◆ **Exercise details**
Lines from the entries below that hold "Theory" form the answer; copy all of them.

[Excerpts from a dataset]

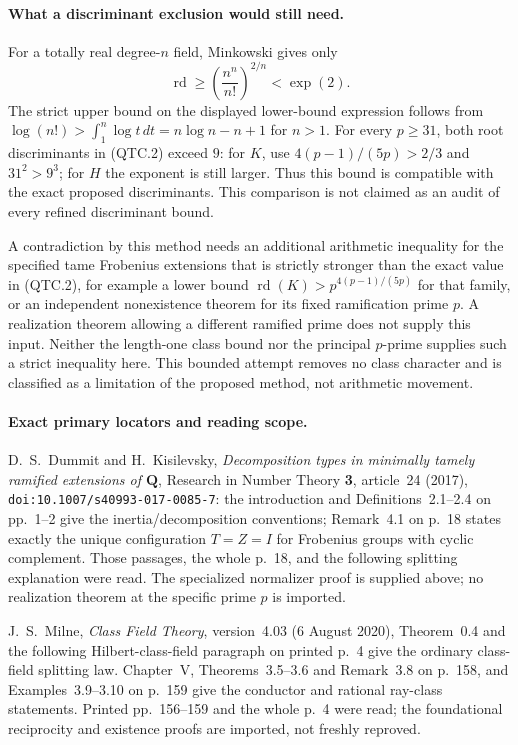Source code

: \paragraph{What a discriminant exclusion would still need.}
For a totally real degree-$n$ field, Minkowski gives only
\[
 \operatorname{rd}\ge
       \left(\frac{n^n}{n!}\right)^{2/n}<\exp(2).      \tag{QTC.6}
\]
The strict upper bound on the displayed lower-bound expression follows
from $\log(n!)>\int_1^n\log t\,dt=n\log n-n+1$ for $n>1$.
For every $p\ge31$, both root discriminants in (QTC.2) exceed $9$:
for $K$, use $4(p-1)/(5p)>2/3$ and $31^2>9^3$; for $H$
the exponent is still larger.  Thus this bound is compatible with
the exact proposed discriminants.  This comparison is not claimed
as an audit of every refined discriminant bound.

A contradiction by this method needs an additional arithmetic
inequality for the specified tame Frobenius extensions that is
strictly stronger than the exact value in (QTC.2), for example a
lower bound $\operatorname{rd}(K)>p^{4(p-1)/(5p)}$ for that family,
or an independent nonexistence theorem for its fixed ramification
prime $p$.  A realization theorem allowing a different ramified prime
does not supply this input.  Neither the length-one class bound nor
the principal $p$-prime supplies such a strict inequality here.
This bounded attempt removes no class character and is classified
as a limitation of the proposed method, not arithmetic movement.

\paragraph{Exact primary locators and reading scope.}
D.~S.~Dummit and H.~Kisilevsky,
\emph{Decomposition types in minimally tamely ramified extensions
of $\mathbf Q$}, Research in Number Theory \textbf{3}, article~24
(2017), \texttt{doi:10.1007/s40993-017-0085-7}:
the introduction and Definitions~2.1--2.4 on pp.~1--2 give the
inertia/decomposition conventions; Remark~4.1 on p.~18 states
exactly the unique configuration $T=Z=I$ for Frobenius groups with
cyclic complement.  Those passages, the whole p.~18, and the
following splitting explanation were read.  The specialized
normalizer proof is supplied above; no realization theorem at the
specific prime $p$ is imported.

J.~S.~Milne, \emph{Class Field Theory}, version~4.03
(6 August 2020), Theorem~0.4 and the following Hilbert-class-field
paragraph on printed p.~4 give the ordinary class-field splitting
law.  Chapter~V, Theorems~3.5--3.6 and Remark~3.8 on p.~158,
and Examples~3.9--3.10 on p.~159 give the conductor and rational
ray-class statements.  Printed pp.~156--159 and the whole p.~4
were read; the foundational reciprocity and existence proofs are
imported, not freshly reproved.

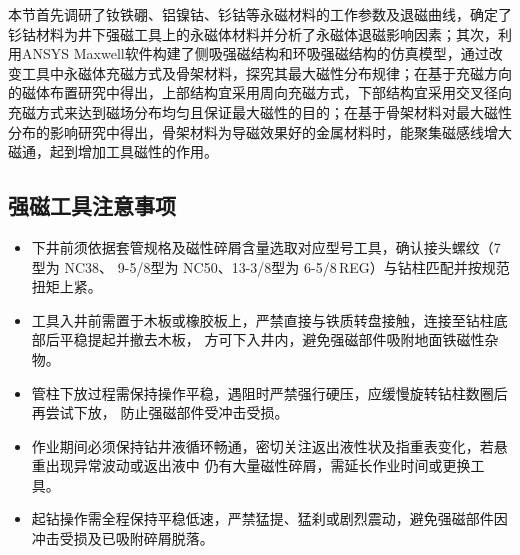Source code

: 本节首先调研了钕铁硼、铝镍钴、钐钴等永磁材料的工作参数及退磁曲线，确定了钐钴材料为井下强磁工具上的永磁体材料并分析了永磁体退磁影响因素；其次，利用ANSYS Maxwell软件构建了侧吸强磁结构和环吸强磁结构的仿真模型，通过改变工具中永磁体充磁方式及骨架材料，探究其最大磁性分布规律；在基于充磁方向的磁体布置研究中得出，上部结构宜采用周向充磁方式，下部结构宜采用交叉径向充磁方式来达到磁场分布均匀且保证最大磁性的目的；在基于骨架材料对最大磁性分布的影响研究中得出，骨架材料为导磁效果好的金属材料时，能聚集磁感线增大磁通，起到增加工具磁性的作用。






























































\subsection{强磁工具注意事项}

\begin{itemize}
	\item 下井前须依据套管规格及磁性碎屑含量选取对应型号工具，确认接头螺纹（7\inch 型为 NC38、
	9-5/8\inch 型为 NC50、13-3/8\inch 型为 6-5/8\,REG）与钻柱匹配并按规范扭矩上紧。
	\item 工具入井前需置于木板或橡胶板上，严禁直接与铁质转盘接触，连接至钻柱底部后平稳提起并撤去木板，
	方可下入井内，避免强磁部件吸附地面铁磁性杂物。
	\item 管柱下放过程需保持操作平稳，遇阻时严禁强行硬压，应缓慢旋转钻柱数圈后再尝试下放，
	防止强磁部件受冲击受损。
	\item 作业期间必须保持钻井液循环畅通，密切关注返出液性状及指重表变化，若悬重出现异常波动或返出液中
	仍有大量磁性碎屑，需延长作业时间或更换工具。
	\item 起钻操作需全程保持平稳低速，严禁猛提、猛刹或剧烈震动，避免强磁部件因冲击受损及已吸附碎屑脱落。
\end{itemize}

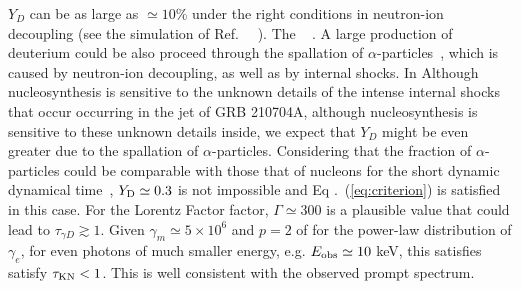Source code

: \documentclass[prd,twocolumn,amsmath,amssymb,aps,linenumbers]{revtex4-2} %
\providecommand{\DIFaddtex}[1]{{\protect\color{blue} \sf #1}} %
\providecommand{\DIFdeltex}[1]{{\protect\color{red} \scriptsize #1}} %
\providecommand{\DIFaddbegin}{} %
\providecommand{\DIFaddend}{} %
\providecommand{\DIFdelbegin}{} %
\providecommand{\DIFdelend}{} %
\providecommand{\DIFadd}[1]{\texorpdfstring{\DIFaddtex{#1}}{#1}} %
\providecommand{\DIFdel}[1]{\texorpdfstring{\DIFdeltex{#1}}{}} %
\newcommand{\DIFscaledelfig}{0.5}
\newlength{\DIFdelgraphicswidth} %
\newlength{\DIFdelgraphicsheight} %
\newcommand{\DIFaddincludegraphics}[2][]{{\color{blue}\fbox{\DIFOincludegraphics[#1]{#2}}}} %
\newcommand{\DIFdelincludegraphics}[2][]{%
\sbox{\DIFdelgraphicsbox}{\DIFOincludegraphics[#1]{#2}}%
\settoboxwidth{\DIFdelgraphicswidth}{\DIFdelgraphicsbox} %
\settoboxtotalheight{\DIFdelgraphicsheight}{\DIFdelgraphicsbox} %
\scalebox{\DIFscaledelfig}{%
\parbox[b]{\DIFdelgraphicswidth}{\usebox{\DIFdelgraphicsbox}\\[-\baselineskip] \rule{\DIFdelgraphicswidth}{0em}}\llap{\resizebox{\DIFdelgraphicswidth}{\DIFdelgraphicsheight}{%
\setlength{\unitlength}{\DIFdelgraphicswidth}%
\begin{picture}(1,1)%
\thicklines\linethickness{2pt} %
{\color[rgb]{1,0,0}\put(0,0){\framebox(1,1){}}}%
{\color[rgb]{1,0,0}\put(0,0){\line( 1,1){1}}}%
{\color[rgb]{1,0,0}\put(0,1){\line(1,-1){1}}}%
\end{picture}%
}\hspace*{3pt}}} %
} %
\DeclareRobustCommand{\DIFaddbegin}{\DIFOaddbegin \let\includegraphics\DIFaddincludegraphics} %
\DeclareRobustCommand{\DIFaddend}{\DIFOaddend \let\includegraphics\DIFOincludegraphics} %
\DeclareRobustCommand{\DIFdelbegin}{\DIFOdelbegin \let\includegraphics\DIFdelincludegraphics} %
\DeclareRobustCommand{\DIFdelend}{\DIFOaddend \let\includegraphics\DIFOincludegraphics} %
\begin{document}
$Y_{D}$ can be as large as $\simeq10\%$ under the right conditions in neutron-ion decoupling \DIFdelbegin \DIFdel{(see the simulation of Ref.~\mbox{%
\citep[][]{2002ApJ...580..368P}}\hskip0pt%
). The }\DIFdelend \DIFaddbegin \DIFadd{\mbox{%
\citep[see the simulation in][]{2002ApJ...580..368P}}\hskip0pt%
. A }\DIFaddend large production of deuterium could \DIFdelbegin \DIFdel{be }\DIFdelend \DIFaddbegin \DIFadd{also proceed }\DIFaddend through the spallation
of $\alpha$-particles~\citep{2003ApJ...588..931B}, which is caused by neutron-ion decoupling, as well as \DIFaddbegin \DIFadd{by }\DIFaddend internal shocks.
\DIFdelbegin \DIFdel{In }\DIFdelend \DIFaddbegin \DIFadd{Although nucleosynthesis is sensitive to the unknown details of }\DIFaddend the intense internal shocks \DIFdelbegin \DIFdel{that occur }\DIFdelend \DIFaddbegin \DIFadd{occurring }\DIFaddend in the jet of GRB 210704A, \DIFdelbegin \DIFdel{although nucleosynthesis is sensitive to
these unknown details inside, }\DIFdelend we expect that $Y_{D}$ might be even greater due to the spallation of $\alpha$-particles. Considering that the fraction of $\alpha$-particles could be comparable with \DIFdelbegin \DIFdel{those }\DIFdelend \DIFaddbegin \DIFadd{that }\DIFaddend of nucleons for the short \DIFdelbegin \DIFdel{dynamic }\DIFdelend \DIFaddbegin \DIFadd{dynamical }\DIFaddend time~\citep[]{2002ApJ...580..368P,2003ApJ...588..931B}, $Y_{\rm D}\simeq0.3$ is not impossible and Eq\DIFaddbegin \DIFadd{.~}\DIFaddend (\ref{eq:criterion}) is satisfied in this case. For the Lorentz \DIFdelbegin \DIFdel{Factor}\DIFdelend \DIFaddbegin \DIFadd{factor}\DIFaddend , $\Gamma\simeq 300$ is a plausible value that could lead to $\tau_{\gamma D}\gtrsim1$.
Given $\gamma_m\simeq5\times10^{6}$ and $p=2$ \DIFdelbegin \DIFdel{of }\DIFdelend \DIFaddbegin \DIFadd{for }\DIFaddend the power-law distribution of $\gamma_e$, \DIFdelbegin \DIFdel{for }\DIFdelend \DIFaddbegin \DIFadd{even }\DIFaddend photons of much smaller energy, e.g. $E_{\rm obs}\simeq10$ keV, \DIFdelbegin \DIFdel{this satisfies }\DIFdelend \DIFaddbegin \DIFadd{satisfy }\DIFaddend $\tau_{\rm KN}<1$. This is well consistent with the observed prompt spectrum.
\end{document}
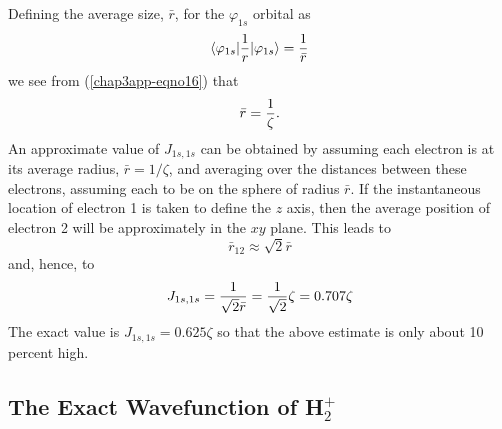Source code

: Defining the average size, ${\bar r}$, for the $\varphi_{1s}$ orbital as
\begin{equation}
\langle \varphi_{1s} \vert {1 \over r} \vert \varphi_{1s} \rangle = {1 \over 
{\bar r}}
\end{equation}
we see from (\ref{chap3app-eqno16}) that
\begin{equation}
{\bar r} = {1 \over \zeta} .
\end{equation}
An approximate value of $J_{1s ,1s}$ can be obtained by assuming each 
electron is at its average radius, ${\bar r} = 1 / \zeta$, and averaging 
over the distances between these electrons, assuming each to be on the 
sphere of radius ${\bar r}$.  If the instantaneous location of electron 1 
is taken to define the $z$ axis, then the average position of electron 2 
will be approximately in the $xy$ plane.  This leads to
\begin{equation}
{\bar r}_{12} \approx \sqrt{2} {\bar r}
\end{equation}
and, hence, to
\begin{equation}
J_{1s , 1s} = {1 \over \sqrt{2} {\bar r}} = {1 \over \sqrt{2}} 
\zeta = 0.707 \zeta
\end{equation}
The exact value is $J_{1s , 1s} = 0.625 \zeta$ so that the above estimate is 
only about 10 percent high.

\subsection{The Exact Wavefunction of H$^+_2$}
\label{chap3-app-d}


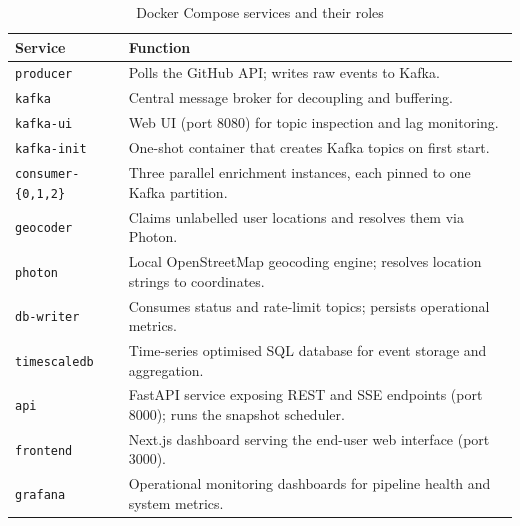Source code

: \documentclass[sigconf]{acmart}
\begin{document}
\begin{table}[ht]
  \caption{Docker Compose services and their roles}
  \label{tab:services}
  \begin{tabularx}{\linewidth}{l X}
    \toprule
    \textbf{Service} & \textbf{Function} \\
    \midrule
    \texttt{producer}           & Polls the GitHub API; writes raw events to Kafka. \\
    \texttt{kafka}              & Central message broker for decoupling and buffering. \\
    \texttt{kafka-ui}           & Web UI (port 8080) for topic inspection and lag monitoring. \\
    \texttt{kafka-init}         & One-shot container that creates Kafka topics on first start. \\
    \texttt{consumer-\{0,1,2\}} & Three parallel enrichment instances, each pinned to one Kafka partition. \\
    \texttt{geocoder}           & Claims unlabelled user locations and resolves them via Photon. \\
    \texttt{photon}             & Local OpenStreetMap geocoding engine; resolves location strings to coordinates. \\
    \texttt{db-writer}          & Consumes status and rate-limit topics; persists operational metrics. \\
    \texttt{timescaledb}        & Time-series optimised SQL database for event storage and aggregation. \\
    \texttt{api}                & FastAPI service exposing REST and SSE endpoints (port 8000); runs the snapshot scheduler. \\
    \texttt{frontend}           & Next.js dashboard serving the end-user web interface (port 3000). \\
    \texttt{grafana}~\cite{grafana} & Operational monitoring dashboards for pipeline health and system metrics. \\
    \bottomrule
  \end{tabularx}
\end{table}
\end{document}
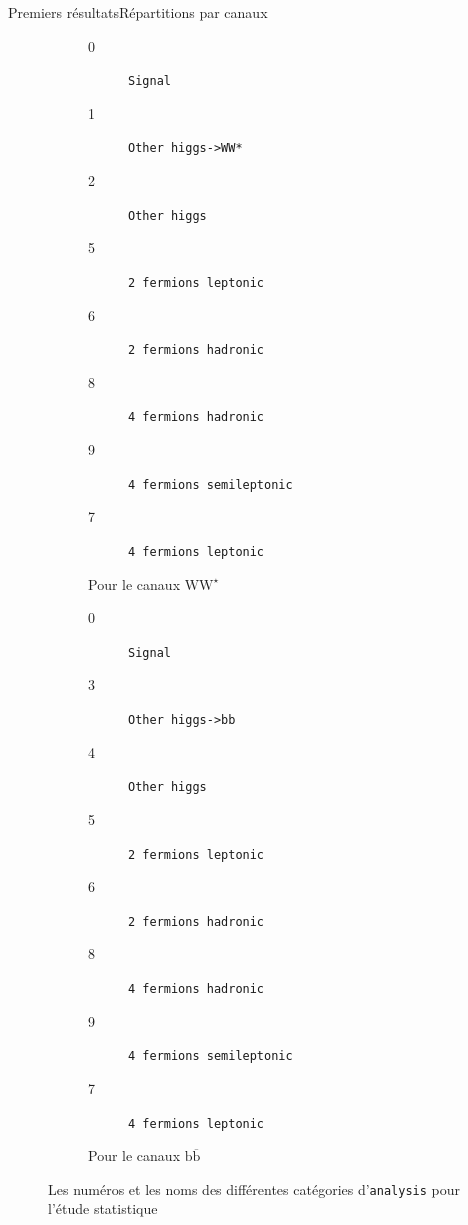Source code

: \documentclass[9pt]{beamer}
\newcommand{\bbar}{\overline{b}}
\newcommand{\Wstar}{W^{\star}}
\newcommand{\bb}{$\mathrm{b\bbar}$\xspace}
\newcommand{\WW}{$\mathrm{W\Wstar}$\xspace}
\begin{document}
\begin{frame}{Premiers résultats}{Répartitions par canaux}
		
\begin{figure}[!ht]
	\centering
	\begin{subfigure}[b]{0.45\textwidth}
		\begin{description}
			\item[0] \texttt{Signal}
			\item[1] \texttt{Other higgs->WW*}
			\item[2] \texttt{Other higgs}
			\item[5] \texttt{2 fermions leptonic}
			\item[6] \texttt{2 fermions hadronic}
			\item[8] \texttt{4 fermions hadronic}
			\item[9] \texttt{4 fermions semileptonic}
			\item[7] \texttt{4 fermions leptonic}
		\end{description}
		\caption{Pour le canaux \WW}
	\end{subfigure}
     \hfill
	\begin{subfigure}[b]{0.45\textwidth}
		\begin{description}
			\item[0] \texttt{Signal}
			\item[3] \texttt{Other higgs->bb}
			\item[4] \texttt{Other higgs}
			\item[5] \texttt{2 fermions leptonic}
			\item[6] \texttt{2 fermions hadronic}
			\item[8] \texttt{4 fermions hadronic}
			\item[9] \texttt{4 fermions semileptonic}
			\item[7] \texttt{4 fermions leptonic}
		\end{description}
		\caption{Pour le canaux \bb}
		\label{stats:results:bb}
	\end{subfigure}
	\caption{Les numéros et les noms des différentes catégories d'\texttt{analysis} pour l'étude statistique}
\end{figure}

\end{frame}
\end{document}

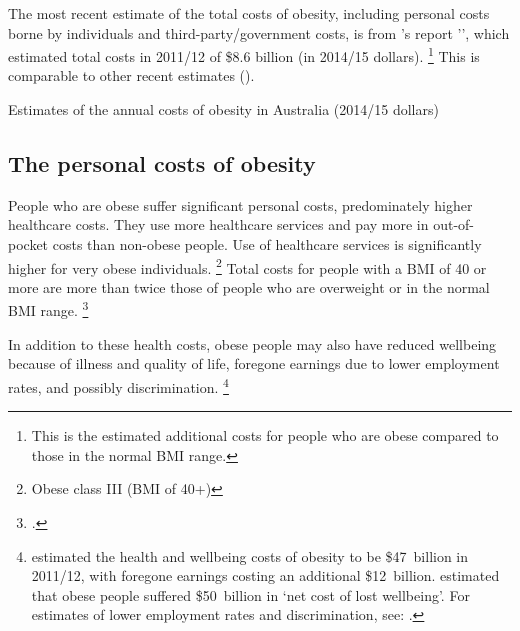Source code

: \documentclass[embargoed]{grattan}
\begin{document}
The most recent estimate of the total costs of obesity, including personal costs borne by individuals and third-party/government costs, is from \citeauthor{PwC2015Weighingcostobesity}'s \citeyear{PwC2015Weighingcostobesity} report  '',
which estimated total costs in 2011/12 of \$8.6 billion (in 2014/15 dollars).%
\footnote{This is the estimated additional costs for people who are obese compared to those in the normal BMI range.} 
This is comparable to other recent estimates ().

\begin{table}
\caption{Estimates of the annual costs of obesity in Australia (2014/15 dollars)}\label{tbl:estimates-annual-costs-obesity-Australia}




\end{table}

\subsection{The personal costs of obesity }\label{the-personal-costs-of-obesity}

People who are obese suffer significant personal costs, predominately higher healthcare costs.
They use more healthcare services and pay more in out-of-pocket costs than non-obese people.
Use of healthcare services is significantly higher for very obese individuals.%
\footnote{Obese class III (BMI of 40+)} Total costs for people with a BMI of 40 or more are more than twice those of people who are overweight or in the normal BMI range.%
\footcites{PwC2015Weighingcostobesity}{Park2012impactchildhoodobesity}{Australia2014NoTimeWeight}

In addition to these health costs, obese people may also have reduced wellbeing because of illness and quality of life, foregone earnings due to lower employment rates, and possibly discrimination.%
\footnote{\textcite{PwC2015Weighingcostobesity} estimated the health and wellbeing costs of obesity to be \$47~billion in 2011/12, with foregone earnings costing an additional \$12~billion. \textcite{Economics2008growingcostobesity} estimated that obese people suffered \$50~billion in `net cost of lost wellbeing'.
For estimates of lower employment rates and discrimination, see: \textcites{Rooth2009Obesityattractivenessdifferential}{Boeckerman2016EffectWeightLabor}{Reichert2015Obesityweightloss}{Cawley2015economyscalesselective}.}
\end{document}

◆ **Task solution**
of $\mathbf Q$}, Research in Number Theory \textbf{3}, article~24
J.~S.~Milne, \emph{Class Field Theory}, version~4.03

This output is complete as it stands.